МЭР закончил рассказывать о том, как сто лет назад он летал на первом стратостате и перешел к пантомиме. Видимо, ему было тяжело говорить, и он решил передохнуть, продолжив в жанре немого кино.

– Его нужно отвлечь, – сказал доктор.

– Чем? – спросил Орлов, – он невменяем, – немного подумал и его осенило:

– Я знаю, как это сделать. Наш МЭР продукт советской эпохи. Того партийного периода, когда функционеры говорили по бумаге. Только по бумаге. Говорить от себя считалось неприличным и, просто, было опасно – ляпнешь что-нибудь не то… Ему нужно подсунуть речь.

– Что мы там напишем? – подхватил идею доктор.

– Что напишем? Не знаю, что напишем, – задумался Орлов. И тут Ивана Степановича осенило одно предположение, гипотеза, которая пока не подкреплена была ничем, но на мгновение ему показалось, что это хорошая мысль. Просто, он вспомнил о своем друге-художнике. Тот не заболел, не сошел с ума, не предался безудержному пьянству, скорее, наоборот.

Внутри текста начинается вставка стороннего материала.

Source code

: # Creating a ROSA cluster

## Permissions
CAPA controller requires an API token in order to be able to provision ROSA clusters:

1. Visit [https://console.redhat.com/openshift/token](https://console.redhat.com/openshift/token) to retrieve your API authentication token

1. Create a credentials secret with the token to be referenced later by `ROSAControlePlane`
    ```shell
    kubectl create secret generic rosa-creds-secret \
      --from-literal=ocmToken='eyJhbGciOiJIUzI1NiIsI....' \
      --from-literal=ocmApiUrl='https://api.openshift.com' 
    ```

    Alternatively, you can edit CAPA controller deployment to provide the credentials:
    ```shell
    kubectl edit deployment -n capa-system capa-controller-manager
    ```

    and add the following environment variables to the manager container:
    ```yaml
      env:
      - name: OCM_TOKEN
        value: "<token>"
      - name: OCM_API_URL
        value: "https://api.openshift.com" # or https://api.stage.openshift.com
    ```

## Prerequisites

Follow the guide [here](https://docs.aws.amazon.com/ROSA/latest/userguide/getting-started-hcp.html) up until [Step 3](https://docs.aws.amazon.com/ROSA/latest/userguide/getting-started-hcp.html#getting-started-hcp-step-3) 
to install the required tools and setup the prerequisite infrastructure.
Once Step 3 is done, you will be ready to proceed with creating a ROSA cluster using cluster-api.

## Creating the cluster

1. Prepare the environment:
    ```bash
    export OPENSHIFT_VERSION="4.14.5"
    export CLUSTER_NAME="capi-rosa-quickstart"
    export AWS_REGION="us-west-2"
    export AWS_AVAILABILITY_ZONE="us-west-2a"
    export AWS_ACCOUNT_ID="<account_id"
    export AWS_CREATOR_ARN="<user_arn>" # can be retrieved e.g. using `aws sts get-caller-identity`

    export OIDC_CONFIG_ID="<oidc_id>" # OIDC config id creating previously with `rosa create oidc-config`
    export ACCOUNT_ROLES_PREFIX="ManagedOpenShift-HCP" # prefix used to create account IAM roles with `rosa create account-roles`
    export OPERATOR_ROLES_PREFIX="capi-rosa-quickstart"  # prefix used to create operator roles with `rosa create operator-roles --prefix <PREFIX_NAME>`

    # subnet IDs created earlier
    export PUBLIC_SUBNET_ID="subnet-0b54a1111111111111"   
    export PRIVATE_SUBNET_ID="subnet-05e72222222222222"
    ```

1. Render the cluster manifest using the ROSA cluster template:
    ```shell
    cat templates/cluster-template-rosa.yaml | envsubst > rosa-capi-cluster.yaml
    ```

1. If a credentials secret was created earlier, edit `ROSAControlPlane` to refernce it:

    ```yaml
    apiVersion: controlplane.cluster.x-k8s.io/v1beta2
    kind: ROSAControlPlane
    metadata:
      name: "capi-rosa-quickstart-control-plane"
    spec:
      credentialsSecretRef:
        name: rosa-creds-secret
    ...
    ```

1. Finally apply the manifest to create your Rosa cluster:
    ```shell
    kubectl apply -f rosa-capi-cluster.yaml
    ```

– Мне нужно отойти, – сказал врач.

– Куда? – спросил Орлов.

– В библиотеку…

Орлов подозрительно проводил его взглядом. Орлов был человеком, которого трудно было чем-то удивить, но тут он серьезно задумался о состоянии здоровья доктора. И пока тот куда-то убегал, мучительно соображал. Если доктор, руководитель единственной в городе больницы, слетит с катушек, в этом хаосе будет крайне сложно. Больница – единственное место, куда еще можно изолировать тяжелых больных. Конечно, весь город туда не поместить, но все же. Все обезьянники уже заняты, – подумал он.


– А вот и наш доктор, наш главврач городской больницы, – встрепенулся МЭР, увидев рядом с собой Ивана Степановича. – Мой однополчанин, друг и коллега по гольфу. Сейчас мы с ним споем любимую и выпьем по чарке боевой. Город в надежных руках, когда такие люди рядом.

Иван Степанович не собирался петь, а пить “боевую” в прямом эфире тем более. К тому же он был гражданским человеком и не имел отношения к армии, впрочем, как и наш МЭР. Доктор положил перед ним на стол какую-то книгу, и тот запнулся.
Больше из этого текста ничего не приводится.